For us, it’s very important that this exercise doesn’t, at this stage, lead to capital implications.

“For us, it’s very important that this exercise doesn’t, at this stage, lead to capital implications,” says Constance Usherwood, prudential director at the Association for Financial Markets in Europe, which represents the region’s banks and capital market players. “We’ve already seen the effectiveness of stress testing generally, and we think they will be a key plank of the climate risk policy. But there are challenges, and they’re in a very experimental phase right now.”

Banks have made no secret of the pressure that capital requirements and buffers, which have increased tenfold since the financial crisis, have put on their ability to lend. Business lending from UK banks alone dropped by £90bn between 2009 and 2017, despite record low interest rates.

How it works

While a typical stress test scenario might focus on a severe recession combined with market volatility, this time banks and insurance companies will be tested on three policy-response scenarios over a 30-year period: no action, business-as-usual; early policy action driving an orderly transition; and late policy action resulting in a disorderly transition.

The process is highly data-intensive. Risk teams map the scenarios proposed by supervisors onto their portfolios to understand the implications on their future revenues, asset values and capital levels. That includes understanding their scope three implications: the operational resilience of their counterparties as well as their own. Most banks don’t have this data right now, so it will be a challenge.

Balance sheets will be assessed on a static basis – that is, as if the bank makes no moves to mitigate risk over time – though they can add commentary around their expected response (into a spreadsheet, with a maximum 40,000-word limit). This could include helping counterparties to reduce their emissions, investing more heavily in green finance or exiting sectors altogether.
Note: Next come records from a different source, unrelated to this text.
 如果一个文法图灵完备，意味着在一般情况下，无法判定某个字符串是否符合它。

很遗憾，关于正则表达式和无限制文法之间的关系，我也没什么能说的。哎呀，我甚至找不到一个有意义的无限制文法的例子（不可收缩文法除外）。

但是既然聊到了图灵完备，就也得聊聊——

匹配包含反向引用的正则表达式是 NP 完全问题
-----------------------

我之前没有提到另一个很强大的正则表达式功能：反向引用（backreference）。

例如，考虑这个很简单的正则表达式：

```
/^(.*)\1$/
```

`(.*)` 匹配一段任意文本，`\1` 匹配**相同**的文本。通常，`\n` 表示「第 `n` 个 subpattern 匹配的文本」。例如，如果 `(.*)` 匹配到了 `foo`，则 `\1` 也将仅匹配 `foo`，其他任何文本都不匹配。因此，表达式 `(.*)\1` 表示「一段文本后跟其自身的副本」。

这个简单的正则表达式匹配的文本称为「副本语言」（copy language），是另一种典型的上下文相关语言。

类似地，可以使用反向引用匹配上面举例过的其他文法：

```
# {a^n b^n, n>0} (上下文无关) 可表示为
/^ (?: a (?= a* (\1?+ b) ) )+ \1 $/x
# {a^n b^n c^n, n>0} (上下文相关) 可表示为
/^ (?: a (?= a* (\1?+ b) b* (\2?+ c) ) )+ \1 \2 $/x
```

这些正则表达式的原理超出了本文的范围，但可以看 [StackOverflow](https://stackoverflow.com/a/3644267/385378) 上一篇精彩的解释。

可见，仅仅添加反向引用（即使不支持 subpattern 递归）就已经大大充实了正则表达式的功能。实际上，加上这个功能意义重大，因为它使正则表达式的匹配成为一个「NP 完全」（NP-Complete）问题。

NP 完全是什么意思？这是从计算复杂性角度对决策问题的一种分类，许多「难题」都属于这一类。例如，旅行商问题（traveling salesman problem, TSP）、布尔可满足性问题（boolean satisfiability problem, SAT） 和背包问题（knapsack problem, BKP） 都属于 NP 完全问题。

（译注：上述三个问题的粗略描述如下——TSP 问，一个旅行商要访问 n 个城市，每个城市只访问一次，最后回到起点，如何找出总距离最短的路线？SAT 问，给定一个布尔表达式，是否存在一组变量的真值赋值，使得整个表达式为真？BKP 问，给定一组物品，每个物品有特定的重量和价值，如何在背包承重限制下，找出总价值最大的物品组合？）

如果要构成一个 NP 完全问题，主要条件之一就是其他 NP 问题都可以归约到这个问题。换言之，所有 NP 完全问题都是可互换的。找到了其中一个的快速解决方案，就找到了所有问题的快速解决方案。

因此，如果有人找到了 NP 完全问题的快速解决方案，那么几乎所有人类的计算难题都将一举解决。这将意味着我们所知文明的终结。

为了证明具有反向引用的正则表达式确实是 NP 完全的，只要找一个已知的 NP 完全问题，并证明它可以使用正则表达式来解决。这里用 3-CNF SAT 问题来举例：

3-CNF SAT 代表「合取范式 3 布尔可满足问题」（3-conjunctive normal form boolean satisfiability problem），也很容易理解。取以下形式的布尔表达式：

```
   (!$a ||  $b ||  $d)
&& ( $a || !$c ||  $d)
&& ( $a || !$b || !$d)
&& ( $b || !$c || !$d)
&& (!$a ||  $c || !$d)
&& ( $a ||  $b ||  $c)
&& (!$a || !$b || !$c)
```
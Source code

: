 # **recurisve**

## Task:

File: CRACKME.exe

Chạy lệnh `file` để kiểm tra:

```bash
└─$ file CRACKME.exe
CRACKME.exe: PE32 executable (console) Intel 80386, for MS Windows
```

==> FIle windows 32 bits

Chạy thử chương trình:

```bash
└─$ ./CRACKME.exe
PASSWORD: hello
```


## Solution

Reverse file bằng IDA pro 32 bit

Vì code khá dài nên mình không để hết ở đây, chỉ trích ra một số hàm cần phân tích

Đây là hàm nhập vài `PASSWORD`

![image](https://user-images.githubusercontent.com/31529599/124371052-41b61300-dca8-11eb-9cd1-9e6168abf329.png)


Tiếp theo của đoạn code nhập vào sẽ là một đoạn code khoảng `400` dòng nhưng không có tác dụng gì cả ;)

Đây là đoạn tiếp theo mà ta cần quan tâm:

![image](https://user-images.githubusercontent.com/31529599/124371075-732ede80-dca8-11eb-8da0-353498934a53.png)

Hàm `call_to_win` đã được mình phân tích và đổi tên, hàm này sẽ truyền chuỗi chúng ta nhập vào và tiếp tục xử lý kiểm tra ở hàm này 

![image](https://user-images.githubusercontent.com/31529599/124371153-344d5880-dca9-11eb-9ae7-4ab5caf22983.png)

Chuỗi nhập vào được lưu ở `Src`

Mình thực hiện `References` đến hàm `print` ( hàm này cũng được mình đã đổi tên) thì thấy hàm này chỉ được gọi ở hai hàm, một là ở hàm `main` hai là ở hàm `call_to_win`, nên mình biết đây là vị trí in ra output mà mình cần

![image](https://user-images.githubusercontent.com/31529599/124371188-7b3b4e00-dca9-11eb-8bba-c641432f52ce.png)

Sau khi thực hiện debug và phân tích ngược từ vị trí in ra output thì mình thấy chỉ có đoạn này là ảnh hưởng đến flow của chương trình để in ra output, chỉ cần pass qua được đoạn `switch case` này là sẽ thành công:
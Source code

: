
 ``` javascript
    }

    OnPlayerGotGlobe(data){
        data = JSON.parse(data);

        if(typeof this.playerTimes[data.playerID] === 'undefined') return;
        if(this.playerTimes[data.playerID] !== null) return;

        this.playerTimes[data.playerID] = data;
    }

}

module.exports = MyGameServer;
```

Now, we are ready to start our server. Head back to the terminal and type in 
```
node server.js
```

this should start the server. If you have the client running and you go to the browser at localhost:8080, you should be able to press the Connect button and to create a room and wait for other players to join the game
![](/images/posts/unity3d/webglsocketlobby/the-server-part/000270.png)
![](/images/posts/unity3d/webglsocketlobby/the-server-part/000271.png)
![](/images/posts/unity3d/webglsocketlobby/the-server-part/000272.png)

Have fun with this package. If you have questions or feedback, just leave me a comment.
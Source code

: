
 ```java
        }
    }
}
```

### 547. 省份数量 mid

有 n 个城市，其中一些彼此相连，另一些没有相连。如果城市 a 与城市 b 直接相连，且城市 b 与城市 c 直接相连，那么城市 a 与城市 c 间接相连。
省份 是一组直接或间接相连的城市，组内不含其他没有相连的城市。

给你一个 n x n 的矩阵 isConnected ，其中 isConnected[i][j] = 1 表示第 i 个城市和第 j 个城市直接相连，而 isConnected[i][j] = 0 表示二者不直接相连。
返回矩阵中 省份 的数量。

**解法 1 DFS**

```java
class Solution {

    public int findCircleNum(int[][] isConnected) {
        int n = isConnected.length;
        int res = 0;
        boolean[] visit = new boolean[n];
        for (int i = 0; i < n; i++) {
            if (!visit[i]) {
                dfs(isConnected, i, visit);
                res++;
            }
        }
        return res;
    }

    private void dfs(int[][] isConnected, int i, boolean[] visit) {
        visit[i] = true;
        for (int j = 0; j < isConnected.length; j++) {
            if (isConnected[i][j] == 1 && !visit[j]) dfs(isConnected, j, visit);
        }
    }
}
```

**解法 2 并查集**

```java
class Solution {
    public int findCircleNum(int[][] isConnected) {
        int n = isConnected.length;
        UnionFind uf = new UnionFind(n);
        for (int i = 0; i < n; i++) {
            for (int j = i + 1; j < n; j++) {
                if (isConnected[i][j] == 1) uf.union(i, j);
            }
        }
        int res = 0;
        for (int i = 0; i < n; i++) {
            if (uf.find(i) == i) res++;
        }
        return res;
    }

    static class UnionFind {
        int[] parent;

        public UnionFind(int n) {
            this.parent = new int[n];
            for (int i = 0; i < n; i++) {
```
That qualitative analysis of management actions is likely to produce some interesting macro implications, according to Graham Lloyd, director of strategic planning at Nationwide. “It’s a huge undertaking but it will hopefully lead to some great conversations about the level of climate risk across the UK, and how policy can help to reduce those risks,” he adds.

If the BoE does decide to run a second round of tests, these would likely examine the implications of a bank’s planned management actions for others in the market.

What could go wrong

As well as making clear that the first round of climate stress tests should not dictate capital buffers, banks, lobby groups and others have also raised concerns about the accuracy of a test that looks 30 years into the future, when bank balance sheets tend to be much shorter term.

Regulators will feel comfortable once they’ve ticked this off their list, but they’re using scenarios that are only as good as our last crisis.

Cliff Rossi, a professor at the University of Maryland’s Robert H Smith School of Business, is concerned that supervisors will consider the job done and “take their eyes off the ball of the next crisis”.

“My concern is that regulators will feel comfortable once they’ve ticked this off their list, but they’re using scenarios that are only as good as our last crisis,” he says. “Covid provided the perfect example – our adverse scenario modelling was based on a 2008-style crisis, which was nothing like what we saw in 2020. And none of our scenarios worked,” he says.

Supervisors are aware of this and have made clear that they will continue to tweak their approach. There is broad agreement that this is a learning exercise for all involved.

“Although I’m sceptical, I’m also realistic about the fact that we need to do something,” says Rossi. “As long as everyone understands the limitations, I’d grudgingly say that it’s better to do something that’s wrong and refine it over time – but we need to find a way of doing this that’s more practical, applied and realistic.”